EXERCISE: Write down each entry precisely as given.

-- DATA SHOWN follows --

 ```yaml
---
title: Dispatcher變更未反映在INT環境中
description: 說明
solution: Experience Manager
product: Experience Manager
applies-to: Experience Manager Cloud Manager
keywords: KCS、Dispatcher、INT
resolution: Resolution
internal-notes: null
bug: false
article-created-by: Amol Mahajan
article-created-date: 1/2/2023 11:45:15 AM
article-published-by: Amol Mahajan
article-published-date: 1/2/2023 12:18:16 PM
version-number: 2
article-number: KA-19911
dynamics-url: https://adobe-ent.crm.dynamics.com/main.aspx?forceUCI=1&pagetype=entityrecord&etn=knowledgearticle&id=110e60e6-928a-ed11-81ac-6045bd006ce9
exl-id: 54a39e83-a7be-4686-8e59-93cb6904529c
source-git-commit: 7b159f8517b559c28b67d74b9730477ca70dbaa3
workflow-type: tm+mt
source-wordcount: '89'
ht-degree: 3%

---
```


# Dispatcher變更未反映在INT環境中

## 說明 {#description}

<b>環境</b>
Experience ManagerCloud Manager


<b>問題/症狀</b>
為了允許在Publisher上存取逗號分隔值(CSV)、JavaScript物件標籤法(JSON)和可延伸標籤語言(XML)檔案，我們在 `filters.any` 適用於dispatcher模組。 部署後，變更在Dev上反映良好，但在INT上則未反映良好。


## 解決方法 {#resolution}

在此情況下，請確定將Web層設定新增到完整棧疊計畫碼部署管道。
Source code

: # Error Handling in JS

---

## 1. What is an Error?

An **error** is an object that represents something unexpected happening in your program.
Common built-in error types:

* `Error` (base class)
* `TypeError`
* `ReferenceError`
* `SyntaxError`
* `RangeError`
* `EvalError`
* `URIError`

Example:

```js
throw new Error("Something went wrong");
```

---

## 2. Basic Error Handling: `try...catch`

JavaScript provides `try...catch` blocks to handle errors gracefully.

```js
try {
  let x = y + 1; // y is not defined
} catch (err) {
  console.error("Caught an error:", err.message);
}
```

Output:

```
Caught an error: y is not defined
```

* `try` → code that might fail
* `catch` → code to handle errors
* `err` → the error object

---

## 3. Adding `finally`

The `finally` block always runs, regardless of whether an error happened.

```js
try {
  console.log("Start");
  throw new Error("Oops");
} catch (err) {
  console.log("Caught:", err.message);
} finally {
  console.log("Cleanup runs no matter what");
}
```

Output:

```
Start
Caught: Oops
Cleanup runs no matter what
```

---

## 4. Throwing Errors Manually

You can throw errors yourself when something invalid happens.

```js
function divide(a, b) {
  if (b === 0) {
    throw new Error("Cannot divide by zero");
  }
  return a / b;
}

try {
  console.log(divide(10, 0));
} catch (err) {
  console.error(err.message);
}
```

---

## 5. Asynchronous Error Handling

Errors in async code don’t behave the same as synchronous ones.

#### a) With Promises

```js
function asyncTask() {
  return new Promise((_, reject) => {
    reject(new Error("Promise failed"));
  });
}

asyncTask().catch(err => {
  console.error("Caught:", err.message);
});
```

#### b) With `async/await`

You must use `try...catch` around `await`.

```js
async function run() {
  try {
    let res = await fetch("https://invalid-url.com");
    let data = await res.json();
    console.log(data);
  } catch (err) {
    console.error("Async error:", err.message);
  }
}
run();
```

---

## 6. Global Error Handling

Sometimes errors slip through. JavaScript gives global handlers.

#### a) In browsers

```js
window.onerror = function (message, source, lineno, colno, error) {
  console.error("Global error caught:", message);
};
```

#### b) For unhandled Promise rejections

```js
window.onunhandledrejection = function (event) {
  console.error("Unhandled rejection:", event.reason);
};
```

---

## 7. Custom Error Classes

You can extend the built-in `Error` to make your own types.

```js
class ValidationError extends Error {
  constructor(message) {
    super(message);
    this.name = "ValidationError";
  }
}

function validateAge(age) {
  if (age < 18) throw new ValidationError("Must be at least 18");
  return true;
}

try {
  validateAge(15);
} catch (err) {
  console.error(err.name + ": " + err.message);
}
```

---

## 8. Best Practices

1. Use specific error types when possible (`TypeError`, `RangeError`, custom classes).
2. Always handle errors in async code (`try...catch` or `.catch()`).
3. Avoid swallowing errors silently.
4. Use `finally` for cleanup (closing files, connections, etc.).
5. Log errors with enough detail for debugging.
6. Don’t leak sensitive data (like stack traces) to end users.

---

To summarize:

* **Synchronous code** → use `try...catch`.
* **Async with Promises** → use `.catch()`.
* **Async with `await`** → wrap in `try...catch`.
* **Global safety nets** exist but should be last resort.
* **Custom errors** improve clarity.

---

-- DATA SHOWN concluded --

ANSWER:
 ```yaml
---
title: Dispatcher變更未反映在INT環境中
description: 說明
solution: Experience Manager
product: Experience Manager
applies-to: Experience Manager Cloud Manager
keywords: KCS、Dispatcher、INT
resolution: Resolution
internal-notes: null
bug: false
article-created-by: Amol Mahajan
article-created-date: 1/2/2023 11:45:15 AM
article-published-by: Amol Mahajan
article-published-date: 1/2/2023 12:18:16 PM
version-number: 2
article-number: KA-19911
dynamics-url: https://adobe-ent.crm.dynamics.com/main.aspx?forceUCI=1&pagetype=entityrecord&etn=knowledgearticle&id=110e60e6-928a-ed11-81ac-6045bd006ce9
exl-id: 54a39e83-a7be-4686-8e59-93cb6904529c
source-git-commit: 7b159f8517b559c28b67d74b9730477ca70dbaa3
workflow-type: tm+mt
source-wordcount: '89'
ht-degree: 3%

---
```


# Dispatcher變更未反映在INT環境中

## 說明 {#description}

<b>環境</b>
Experience ManagerCloud Manager


<b>問題/症狀</b>
為了允許在Publisher上存取逗號分隔值(CSV)、JavaScript物件標籤法(JSON)和可延伸標籤語言(XML)檔案，我們在 `filters.any` 適用於dispatcher模組。 部署後，變更在Dev上反映良好，但在INT上則未反映良好。


## 解決方法 {#resolution}

在此情況下，請確定將Web層設定新增到完整棧疊計畫碼部署管道。
Source code

: # Error Handling in JS

---

## 1. What is an Error?

An **error** is an object that represents something unexpected happening in your program.
Common built-in error types:

* `Error` (base class)
* `TypeError`
* `ReferenceError`
* `SyntaxError`
* `RangeError`
* `EvalError`
* `URIError`

Example:

```js
throw new Error("Something went wrong");
```

---

## 2. Basic Error Handling: `try...catch`

JavaScript provides `try...catch` blocks to handle errors gracefully.

```js
try {
  let x = y + 1; // y is not defined
} catch (err) {
  console.error("Caught an error:", err.message);
}
```

Output:

```
Caught an error: y is not defined
```

* `try` → code that might fail
* `catch` → code to handle errors
* `err` → the error object

---

## 3. Adding `finally`

The `finally` block always runs, regardless of whether an error happened.

```js
try {
  console.log("Start");
  throw new Error("Oops");
} catch (err) {
  console.log("Caught:", err.message);
} finally {
  console.log("Cleanup runs no matter what");
}
```

Output:

```
Start
Caught: Oops
Cleanup runs no matter what
```

---

## 4. Throwing Errors Manually

You can throw errors yourself when something invalid happens.

```js
function divide(a, b) {
  if (b === 0) {
    throw new Error("Cannot divide by zero");
  }
  return a / b;
}

try {
  console.log(divide(10, 0));
} catch (err) {
  console.error(err.message);
}
```

---

## 5. Asynchronous Error Handling

Errors in async code don’t behave the same as synchronous ones.

#### a) With Promises

```js
function asyncTask() {
  return new Promise((_, reject) => {
    reject(new Error("Promise failed"));
  });
}

asyncTask().catch(err => {
  console.error("Caught:", err.message);
});
```

#### b) With `async/await`

You must use `try...catch` around `await`.

```js
async function run() {
  try {
    let res = await fetch("https://invalid-url.com");
    let data = await res.json();
    console.log(data);
  } catch (err) {
    console.error("Async error:", err.message);
  }
}
run();
```

---

## 6. Global Error Handling

Sometimes errors slip through. JavaScript gives global handlers.

#### a) In browsers

```js
window.onerror = function (message, source, lineno, colno, error) {
  console.error("Global error caught:", message);
};
```

#### b) For unhandled Promise rejections

```js
window.onunhandledrejection = function (event) {
  console.error("Unhandled rejection:", event.reason);
};
```

---

## 7. Custom Error Classes

You can extend the built-in `Error` to make your own types.

```js
class ValidationError extends Error {
  constructor(message) {
    super(message);
    this.name = "ValidationError";
  }
}

function validateAge(age) {
  if (age < 18) throw new ValidationError("Must be at least 18");
  return true;
}

try {
  validateAge(15);
} catch (err) {
  console.error(err.name + ": " + err.message);
}
```

---

## 8. Best Practices

1. Use specific error types when possible (`TypeError`, `RangeError`, custom classes).
2. Always handle errors in async code (`try...catch` or `.catch()`).
3. Avoid swallowing errors silently.
4. Use `finally` for cleanup (closing files, connections, etc.).
5. Log errors with enough detail for debugging.
6. Don’t leak sensitive data (like stack traces) to end users.

---

To summarize:

* **Synchronous code** → use `try...catch`.
* **Async with Promises** → use `.catch()`.
* **Async with `await`** → wrap in `try...catch`.
* **Global safety nets** exist but should be last resort.
* **Custom errors** improve clarity.

---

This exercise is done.